At another time, after a long account of his career, he went on as follows : “ In Egypt, I was free from the tiresome fetters of civilization ; I dreamed all sorts of things, and saw the way to put my dreams into action. I created a religion : I saw myself on the road to Asia, mounted on an elephant, a turban on my head, and in my hand a new Koran, of my own composition. In my undertaking I should have united the experiences of two worlds ; I should have attacked the English in East India, and by this conquest I should have again come into relation with Europe. The time I spent in Egypt was the happiest of my life, for it was the most ideal. But fate decided otherwise. My letters from France showed me that I had not a moment to waste. I came down to practical life, and returned to Paris, where the most important matters are settled in an entr'acte of the opera.”
In general, however, the ideal side of life — and in the case just mentioned it was only his ambition that was excited by his imagination —had but little meaning for him. Life was to him a game, in which people were hardly more than chessmen. Yet, with his low opinion of others, he had no delusions about himself. The murder of the Duke of Enghien was but a stroke of policy, and he strongly condemned unnecessary murders. He acknowledged to Talleyrand that he was essentially a coward ; that is to say, that he would not be averse to doing a disgraceful action under compulsion, as indeed the much-discussed fate of the unhappy duke clearly proves.

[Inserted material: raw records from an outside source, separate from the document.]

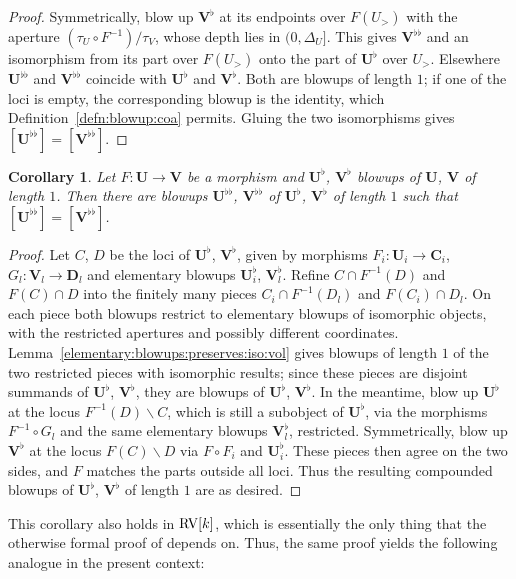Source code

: \documentclass[12pt]{amsart}
\theoremstyle{plain}
\newtheorem{cor}[thm]{Corollary}
\theoremstyle{definition}
\theoremstyle{remark}
\numberwithin{equation}{section}
\theoremstyle{plain}
\newcommand{\RV}{\textup{RV}}
\newcommand{\0}{\emptyset}
\newcommand{\fun}{\longrightarrow}
\newcommand{\mi}{\smallsetminus}
\begin{document}
\begin{proof}
Symmetrically, blow up $\bm V^{\flat}$ at its endpoints over $F(U_{>})$ with the aperture $(\tau_U \circ F^{-1})/\tau_V$, whose depth lies in $(0, \Delta_U]$. This gives $\bm V^{\flat\flat}$ and an isomorphism from its part over $F(U_{>})$ onto the part of $\bm U^{\flat}$ over $U_{>}$. Elsewhere $\bm U^{\flat\flat}$ and $\bm V^{\flat\flat}$ coincide with $\bm U^{\flat}$ and $\bm V^{\flat}$. Both are blowups of length $1$; if one of the loci is empty, the corresponding blowup is the identity, which Definition~\ref{defn:blowup:coa} permits. Gluing the two isomorphisms gives $[\bm U^{\flat\flat}] = [\bm V^{\flat\flat}]$.
\end{proof}

\begin{cor}\label{eblowup:same:loci:iso}
Let $F : \bm U \fun \bm V$ be a morphism and $\bm U^{\flat}$, $\bm V^{\flat}$ blowups of  $\bm U$, $\bm V$ of length $1$. Then there are blowups $\bm U^{\flat\flat}$, $\bm V^{\flat\flat}$ of $\bm U^{\flat}$, $\bm V^{\flat}$ of length $1$ such that $[\bm U^{\flat\flat}] = [\bm V^{\flat\flat}]$.
\end{cor}
\begin{proof}
Let $C$, $D$ be the loci of $\bm U^{\flat}$, $\bm V^{\flat}$, given by morphisms $F_i : \bm U_i \fun \bm C_i$, $G_l : \bm V_l \fun \bm D_l$ and elementary blowups $\bm U_i^{\flat}$, $\bm V_l^{\flat}$. Refine $C \cap F^{-1}(D)$ and $F(C) \cap D$ into the finitely many pieces $C_i \cap F^{-1}(D_l)$ and $F(C_i) \cap D_l$. On each piece both blowups restrict to elementary blowups of isomorphic objects, with the restricted apertures and possibly different coordinates. Lemma~\ref{elementary:blowups:preserves:iso:vol} gives blowups of length $1$ of the two restricted pieces with isomorphic results; since these pieces are disjoint summands of $\bm U^{\flat}$, $\bm V^{\flat}$, they are blowups of $\bm U^{\flat}$, $\bm V^{\flat}$. In the meantime, blow up $\bm U^{\flat}$ at the locus $F^{-1}(D) \mi C$, which is still a subobject of $\bm U^{\flat}$, via the morphisms $F^{-1} \circ G_l$ and the same elementary blowups $\bm V_l^{\flat}$, restricted. Symmetrically, blow up $\bm V^{\flat}$ at the locus $F(C) \mi D$ via $F \circ F_i$ and $\bm U_i^{\flat}$. These pieces then agree on the two sides, and $F$ matches the parts outside all loci. Thus the resulting compounded blowups of $\bm U^{\flat}$, $\bm V^{\flat}$ of length $1$ are as desired.
\end{proof}


This corollary also holds in $\RV[k]$, which is essentially the only thing that the otherwise formal proof of \cite[Lemma~6.5]{Yin:int:acvf} depends on. Thus, the same proof yields the following analogue in the present context:
\end{document}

What makes this book valuable is, of course, Madame de Rémusat’s intelligent observation. Her acuteness was great, — as great as her opportunity of studying the hero whose unheroic side she clearly shows. What strikes one most about him in this book is his unlikeness to the French people. The enthusiasms that feed their imagination had no influence over him ; he observed them in the people he governed, and they served him as strings to pull, in order to produce certain actions. He was most distinctly a foreigner, who yet knew how to use the tools that lay under his hand. His intelligence and his energy were almost without limit. Madame de Rémusat in no way belittles his genius, but she sets his character before us in no attractive light. That part of him had no power of deceiving a quick-witted woman, who was above all things a lady. She treats him with generosity, but without flattery.

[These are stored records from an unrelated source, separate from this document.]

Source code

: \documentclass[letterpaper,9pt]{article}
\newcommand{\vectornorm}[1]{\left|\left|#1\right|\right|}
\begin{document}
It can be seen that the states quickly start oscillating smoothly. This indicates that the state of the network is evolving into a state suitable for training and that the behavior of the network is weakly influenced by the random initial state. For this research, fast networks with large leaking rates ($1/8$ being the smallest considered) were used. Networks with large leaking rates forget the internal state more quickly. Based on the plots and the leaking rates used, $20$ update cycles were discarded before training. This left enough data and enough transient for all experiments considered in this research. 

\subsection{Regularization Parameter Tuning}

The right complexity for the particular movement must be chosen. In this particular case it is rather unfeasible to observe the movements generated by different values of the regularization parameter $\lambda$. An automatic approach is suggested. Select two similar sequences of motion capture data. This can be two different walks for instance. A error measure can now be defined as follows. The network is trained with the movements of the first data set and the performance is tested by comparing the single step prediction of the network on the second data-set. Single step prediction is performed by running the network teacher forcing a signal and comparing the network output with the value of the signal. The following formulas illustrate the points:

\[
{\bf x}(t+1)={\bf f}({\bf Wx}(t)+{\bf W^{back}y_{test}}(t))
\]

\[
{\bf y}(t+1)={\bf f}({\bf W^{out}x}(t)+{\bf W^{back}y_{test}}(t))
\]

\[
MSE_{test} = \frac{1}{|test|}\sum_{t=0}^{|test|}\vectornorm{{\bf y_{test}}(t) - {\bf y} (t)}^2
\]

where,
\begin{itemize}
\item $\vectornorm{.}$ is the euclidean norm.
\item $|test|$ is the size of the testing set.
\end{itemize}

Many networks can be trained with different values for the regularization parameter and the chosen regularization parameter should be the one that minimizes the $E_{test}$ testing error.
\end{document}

The second volume of Madame de Rémusat’s Mémoires carries the reader into the year 1806. One misses the charm of novelty that was so striking at the beginning of her chronicle, but this is more than made good by the general widening of her subject and the introduction of many new persons. Yet Napoleon is of course the first figure, and one gets fuller knowledge of the repulsive side of this remarkable man. His manners in the domestic circle —if that phrase can be applied to his court — seem to have been as unattractive as those he showed to his foes on the field of battle. It is almost fair to wonder whether some of his perpetual upsetting of Europe was not the consequence of his lack of peace at home.
At any rate, he found it easier to conquer kings and emperors than to preserve tranquillity in his own palace. His methods for accomplishing his purposes were alike in both cases. “He arranged matters of etiquette with all the severity of military discipline. Every ceremony was performed as if at the beat of a drum, everything was done at a quick step, so to speak : and this haste, the continual fear that it inspired, united to the unfamiliarity of half the courtiers with these methods, gave his court a dismal rather than a dignified appearance, and impressed on all faces the uneasiness which was to be observed amid all the pleasures and magnificence with which he ostentatiously surrounded himself.”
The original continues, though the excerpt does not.